-- THE RECORDS --
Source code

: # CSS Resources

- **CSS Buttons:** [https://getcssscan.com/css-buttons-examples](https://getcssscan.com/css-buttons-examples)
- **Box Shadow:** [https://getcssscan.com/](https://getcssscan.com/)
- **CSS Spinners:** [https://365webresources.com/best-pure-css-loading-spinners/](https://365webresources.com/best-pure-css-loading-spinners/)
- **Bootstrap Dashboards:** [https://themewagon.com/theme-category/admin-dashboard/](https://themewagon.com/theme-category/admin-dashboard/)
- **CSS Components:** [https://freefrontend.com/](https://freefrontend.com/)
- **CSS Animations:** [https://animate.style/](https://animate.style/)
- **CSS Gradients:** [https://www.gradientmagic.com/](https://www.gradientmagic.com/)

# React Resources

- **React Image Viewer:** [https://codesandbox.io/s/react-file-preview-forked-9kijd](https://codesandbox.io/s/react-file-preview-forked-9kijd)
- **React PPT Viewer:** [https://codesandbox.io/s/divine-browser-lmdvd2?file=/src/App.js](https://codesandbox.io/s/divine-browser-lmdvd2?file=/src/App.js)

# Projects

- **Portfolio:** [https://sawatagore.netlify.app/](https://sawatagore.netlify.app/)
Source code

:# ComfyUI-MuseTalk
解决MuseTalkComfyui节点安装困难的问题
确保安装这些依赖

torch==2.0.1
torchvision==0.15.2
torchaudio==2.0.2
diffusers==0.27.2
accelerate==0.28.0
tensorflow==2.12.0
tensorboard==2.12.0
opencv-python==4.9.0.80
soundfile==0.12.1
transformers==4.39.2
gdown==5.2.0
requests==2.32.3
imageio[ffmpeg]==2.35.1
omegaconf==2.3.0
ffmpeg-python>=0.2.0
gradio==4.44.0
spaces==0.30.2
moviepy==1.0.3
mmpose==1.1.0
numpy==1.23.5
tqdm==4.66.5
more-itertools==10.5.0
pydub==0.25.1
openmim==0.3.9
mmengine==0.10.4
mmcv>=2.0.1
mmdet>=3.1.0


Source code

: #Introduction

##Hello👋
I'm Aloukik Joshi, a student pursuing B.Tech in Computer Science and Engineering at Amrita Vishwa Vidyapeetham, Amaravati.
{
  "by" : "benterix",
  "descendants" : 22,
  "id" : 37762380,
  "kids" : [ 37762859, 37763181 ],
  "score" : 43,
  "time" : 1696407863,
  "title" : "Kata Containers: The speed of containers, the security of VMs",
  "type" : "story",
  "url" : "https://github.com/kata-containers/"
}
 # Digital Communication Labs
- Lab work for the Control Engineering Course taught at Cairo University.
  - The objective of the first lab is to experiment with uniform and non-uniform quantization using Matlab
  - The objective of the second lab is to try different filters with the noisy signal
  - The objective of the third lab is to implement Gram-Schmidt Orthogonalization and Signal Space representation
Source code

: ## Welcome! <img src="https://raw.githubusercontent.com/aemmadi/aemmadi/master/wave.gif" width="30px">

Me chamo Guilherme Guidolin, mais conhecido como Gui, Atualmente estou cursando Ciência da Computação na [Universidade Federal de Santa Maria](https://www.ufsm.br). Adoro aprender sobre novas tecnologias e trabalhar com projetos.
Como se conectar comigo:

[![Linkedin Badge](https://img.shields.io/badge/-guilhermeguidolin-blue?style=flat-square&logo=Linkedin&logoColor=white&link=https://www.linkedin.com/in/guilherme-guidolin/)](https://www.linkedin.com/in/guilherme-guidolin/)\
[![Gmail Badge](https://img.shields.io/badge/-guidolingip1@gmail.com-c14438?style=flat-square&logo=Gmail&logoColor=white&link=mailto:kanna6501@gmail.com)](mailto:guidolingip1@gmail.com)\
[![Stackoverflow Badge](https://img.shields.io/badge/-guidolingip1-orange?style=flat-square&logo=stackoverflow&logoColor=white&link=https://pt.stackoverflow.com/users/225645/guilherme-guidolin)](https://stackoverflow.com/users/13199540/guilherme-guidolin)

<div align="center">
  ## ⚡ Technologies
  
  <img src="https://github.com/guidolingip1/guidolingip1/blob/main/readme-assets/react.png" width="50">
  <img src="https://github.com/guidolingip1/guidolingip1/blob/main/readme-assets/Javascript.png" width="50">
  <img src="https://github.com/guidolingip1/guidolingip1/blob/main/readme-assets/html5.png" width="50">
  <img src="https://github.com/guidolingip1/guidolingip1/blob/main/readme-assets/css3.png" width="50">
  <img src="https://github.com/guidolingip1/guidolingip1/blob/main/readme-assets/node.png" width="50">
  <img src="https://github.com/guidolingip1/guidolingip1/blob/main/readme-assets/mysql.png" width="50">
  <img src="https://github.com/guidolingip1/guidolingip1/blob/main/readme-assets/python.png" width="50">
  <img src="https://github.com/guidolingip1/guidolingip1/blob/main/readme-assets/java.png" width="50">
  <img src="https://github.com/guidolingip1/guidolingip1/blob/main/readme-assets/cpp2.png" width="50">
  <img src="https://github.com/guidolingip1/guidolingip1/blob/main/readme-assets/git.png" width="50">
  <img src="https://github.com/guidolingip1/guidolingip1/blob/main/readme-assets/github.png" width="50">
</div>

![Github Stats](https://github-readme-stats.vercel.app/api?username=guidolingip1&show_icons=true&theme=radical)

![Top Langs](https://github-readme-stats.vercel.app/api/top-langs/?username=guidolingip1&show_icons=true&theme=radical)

-- TASK PROMPT --
The records above should be returned exactly.

-- ANSWER BOX --
Source code

: # CSS Resources

- **CSS Buttons:** [https://getcssscan.com/css-buttons-examples](https://getcssscan.com/css-buttons-examples)
- **Box Shadow:** [https://getcssscan.com/](https://getcssscan.com/)
- **CSS Spinners:** [https://365webresources.com/best-pure-css-loading-spinners/](https://365webresources.com/best-pure-css-loading-spinners/)
- **Bootstrap Dashboards:** [https://themewagon.com/theme-category/admin-dashboard/](https://themewagon.com/theme-category/admin-dashboard/)
- **CSS Components:** [https://freefrontend.com/](https://freefrontend.com/)
- **CSS Animations:** [https://animate.style/](https://animate.style/)
- **CSS Gradients:** [https://www.gradientmagic.com/](https://www.gradientmagic.com/)

# React Resources

- **React Image Viewer:** [https://codesandbox.io/s/react-file-preview-forked-9kijd](https://codesandbox.io/s/react-file-preview-forked-9kijd)
- **React PPT Viewer:** [https://codesandbox.io/s/divine-browser-lmdvd2?file=/src/App.js](https://codesandbox.io/s/divine-browser-lmdvd2?file=/src/App.js)

# Projects

- **Portfolio:** [https://sawatagore.netlify.app/](https://sawatagore.netlify.app/)
Source code

:# ComfyUI-MuseTalk
解决MuseTalkComfyui节点安装困难的问题
确保安装这些依赖

torch==2.0.1
torchvision==0.15.2
torchaudio==2.0.2
diffusers==0.27.2
accelerate==0.28.0
tensorflow==2.12.0
tensorboard==2.12.0
opencv-python==4.9.0.80
soundfile==0.12.1
transformers==4.39.2
gdown==5.2.0
requests==2.32.3
imageio[ffmpeg]==2.35.1
omegaconf==2.3.0
ffmpeg-python>=0.2.0
gradio==4.44.0
spaces==0.30.2
moviepy==1.0.3
mmpose==1.1.0
numpy==1.23.5
tqdm==4.66.5
more-itertools==10.5.0
pydub==0.25.1
openmim==0.3.9
mmengine==0.10.4
mmcv>=2.0.1
mmdet>=3.1.0


Source code

: #Introduction

##Hello👋
I'm Aloukik Joshi, a student pursuing B.Tech in Computer Science and Engineering at Amrita Vishwa Vidyapeetham, Amaravati.
{
  "by" : "benterix",
  "descendants" : 22,
  "id" : 37762380,
  "kids" : [ 37762859, 37763181 ],
  "score" : 43,
  "time" : 1696407863,
  "title" : "Kata Containers: The speed of containers, the security of VMs",
  "type" : "story",
  "url" : "https://github.com/kata-containers/"
}
 # Digital Communication Labs
- Lab work for the Control Engineering Course taught at Cairo University.
  - The objective of the first lab is to experiment with uniform and non-uniform quantization using Matlab
  - The objective of the second lab is to try different filters with the noisy signal
  - The objective of the third lab is to implement Gram-Schmidt Orthogonalization and Signal Space representation
Source code

: ## Welcome! <img src="https://raw.githubusercontent.com/aemmadi/aemmadi/master/wave.gif" width="30px">

Me chamo Guilherme Guidolin, mais conhecido como Gui, Atualmente estou cursando Ciência da Computação na [Universidade Federal de Santa Maria](https://www.ufsm.br). Adoro aprender sobre novas tecnologias e trabalhar com projetos.
Como se conectar comigo:

[![Linkedin Badge](https://img.shields.io/badge/-guilhermeguidolin-blue?style=flat-square&logo=Linkedin&logoColor=white&link=https://www.linkedin.com/in/guilherme-guidolin/)](https://www.linkedin.com/in/guilherme-guidolin/)\
[![Gmail Badge](https://img.shields.io/badge/-guidolingip1@gmail.com-c14438?style=flat-square&logo=Gmail&logoColor=white&link=mailto:kanna6501@gmail.com)](mailto:guidolingip1@gmail.com)\
[![Stackoverflow Badge](https://img.shields.io/badge/-guidolingip1-orange?style=flat-square&logo=stackoverflow&logoColor=white&link=https://pt.stackoverflow.com/users/225645/guilherme-guidolin)](https://stackoverflow.com/users/13199540/guilherme-guidolin)

<div align="center">
  ## ⚡ Technologies
  
  <img src="https://github.com/guidolingip1/guidolingip1/blob/main/readme-assets/react.png" width="50">
  <img src="https://github.com/guidolingip1/guidolingip1/blob/main/readme-assets/Javascript.png" width="50">
  <img src="https://github.com/guidolingip1/guidolingip1/blob/main/readme-assets/html5.png" width="50">
  <img src="https://github.com/guidolingip1/guidolingip1/blob/main/readme-assets/css3.png" width="50">
  <img src="https://github.com/guidolingip1/guidolingip1/blob/main/readme-assets/node.png" width="50">
  <img src="https://github.com/guidolingip1/guidolingip1/blob/main/readme-assets/mysql.png" width="50">
  <img src="https://github.com/guidolingip1/guidolingip1/blob/main/readme-assets/python.png" width="50">
  <img src="https://github.com/guidolingip1/guidolingip1/blob/main/readme-assets/java.png" width="50">
  <img src="https://github.com/guidolingip1/guidolingip1/blob/main/readme-assets/cpp2.png" width="50">
  <img src="https://github.com/guidolingip1/guidolingip1/blob/main/readme-assets/git.png" width="50">
  <img src="https://github.com/guidolingip1/guidolingip1/blob/main/readme-assets/github.png" width="50">
</div>

![Github Stats](https://github-readme-stats.vercel.app/api?username=guidolingip1&show_icons=true&theme=radical)

![Top Langs](https://github-readme-stats.vercel.app/api/top-langs/?username=guidolingip1&show_icons=true&theme=radical)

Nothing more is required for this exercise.